Two High Voltage Power Lines

The Australian Energy Market Operator (AEMO) has announced the development of a roadmap to facilitate the approved post-2025 National Energy Market (NEM) reforms.

As part of the Energy Security Board’s (ESB) integrated engagement to progress on the Post-2025 market design, AEMO is leading the development of a ‘NEM Regulatory and IT Implementation Roadmap’.

Towards the end of 2021, National Cabinet approved the ESB’s Post-2025 market reforms.

The reforms seek to change the NEM design to enable the continuing provision of the full range of services to customers necessary to deliver a secure, reliable and lower emissions electricity system at least-cost.

As part of the roadmap, AEMO will navigate the breadth of ESB reforms over the coming few years, de-risking delivery and informing implementation timing. 

AEMO’ Executive General Manager – Reform Delivery, Violette Mouchaileh, said, “The ‘roadmap’ will help avoid unnecessary or duplicative costs, and identify where strategic investments, such as IT systems and business processes, can be made to deliver efficient outcomes for AEMO, market participants and consumers.”

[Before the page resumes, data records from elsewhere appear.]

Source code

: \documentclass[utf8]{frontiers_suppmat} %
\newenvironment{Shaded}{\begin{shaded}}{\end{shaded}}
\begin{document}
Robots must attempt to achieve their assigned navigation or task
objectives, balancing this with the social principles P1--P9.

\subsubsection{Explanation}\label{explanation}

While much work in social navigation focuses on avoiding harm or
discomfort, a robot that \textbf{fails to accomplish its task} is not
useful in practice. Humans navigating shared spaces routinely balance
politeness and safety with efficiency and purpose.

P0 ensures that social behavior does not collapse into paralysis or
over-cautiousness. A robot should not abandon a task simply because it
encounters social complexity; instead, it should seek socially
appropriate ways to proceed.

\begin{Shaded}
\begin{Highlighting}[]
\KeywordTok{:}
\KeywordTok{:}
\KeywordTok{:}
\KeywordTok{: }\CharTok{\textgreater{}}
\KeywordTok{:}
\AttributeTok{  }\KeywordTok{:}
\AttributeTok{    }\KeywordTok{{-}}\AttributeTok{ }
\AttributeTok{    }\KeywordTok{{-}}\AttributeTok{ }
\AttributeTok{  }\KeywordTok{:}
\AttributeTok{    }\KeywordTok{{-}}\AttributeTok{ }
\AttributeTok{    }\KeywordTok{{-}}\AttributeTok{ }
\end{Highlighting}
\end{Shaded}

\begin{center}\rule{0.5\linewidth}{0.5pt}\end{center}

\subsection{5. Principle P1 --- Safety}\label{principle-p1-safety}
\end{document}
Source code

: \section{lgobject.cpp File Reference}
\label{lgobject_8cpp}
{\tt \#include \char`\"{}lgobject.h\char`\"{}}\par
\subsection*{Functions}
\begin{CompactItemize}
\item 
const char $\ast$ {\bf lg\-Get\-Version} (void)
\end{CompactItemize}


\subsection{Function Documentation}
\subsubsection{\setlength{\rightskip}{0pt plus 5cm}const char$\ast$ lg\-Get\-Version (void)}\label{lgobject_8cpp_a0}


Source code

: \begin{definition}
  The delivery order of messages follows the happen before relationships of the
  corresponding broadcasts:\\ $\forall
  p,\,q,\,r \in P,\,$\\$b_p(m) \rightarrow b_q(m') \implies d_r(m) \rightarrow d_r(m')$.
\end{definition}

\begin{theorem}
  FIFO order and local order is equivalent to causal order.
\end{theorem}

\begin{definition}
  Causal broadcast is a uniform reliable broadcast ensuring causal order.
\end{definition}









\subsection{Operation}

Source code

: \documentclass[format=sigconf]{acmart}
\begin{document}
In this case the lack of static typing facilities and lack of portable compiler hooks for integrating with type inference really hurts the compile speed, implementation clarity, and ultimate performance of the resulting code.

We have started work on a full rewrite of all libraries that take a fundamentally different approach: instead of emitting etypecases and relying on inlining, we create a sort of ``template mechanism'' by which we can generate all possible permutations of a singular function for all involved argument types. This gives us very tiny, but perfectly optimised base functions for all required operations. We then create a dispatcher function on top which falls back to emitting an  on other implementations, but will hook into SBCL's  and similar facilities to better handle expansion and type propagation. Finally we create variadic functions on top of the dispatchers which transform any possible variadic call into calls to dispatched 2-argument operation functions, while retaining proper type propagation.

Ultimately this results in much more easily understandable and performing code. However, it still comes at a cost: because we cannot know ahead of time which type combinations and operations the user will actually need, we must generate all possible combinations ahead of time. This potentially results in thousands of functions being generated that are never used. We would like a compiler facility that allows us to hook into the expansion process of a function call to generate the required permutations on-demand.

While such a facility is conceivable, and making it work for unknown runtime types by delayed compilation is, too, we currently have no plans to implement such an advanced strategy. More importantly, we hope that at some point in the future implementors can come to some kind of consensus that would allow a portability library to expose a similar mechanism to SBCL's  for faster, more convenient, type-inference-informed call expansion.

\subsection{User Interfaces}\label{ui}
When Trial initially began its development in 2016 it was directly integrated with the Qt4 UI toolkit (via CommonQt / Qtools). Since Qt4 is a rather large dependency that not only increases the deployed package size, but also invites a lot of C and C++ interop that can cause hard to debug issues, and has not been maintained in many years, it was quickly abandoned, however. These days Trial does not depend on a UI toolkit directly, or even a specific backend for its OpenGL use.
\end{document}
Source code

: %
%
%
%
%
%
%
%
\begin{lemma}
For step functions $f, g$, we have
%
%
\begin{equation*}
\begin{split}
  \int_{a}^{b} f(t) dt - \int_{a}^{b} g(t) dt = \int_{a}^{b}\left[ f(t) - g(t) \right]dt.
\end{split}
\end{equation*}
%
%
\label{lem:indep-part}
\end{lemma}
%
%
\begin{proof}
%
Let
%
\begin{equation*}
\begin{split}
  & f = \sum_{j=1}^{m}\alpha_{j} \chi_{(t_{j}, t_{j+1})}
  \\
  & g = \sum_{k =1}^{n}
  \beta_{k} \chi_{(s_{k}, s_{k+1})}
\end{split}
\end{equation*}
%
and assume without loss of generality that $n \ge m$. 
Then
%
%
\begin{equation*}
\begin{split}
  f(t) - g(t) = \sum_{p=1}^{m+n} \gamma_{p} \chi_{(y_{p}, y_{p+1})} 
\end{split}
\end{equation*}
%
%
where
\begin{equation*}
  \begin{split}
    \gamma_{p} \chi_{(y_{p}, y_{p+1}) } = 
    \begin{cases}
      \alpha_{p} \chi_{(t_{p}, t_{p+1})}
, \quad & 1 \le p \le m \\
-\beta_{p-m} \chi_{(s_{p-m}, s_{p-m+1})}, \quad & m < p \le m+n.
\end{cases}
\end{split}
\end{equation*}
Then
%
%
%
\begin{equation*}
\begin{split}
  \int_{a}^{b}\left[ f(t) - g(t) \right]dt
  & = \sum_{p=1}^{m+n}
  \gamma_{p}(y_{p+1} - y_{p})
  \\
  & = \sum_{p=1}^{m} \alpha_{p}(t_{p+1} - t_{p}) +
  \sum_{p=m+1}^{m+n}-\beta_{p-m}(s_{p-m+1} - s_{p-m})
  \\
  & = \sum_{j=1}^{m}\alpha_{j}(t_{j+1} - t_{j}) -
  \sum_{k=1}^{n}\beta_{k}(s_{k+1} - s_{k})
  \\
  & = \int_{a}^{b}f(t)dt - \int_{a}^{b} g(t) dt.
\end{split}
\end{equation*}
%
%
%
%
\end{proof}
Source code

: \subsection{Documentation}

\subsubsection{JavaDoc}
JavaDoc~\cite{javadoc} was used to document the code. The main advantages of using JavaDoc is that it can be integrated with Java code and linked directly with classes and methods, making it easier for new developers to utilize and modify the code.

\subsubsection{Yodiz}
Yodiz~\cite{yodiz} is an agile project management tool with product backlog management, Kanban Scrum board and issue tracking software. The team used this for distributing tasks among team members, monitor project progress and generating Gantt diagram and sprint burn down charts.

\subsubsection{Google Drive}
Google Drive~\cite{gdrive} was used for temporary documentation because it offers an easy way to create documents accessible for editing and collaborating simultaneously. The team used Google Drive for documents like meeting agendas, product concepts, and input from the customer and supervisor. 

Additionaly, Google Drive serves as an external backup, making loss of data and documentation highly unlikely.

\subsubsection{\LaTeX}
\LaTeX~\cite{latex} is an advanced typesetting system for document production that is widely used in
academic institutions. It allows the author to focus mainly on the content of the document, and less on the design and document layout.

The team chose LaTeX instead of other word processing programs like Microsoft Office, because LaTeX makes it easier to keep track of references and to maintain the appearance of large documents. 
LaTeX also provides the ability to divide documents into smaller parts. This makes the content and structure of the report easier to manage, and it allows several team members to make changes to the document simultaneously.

Building on the momentum of AEMO’s recent stakeholder engagement programs, including the 2022 Integrated System Plan and Five Minute Settlements, AEMO will develop the roadmap with stakeholders through the Reform Delivery Committee (RDC).

Demonstrating a commitment to working transparently and collaboratively with industry, the RDC consists of nominees from the market bodies, NEM participants, consumers and representatives of the renewable energy, demand management and energy efficiency industries.

“The RDC enables a collaborative process, incorporating a broad set of perspectives by empowering committee members to act as representatives of their nominating stakeholder organisations and provide the views of those organisations as input to the NEM 2025 reforms implementation process and timelines,” Ms Mouchaileh said.

“Importantly, the committee’s focus is on the implementation of reforms, rather than policy development.”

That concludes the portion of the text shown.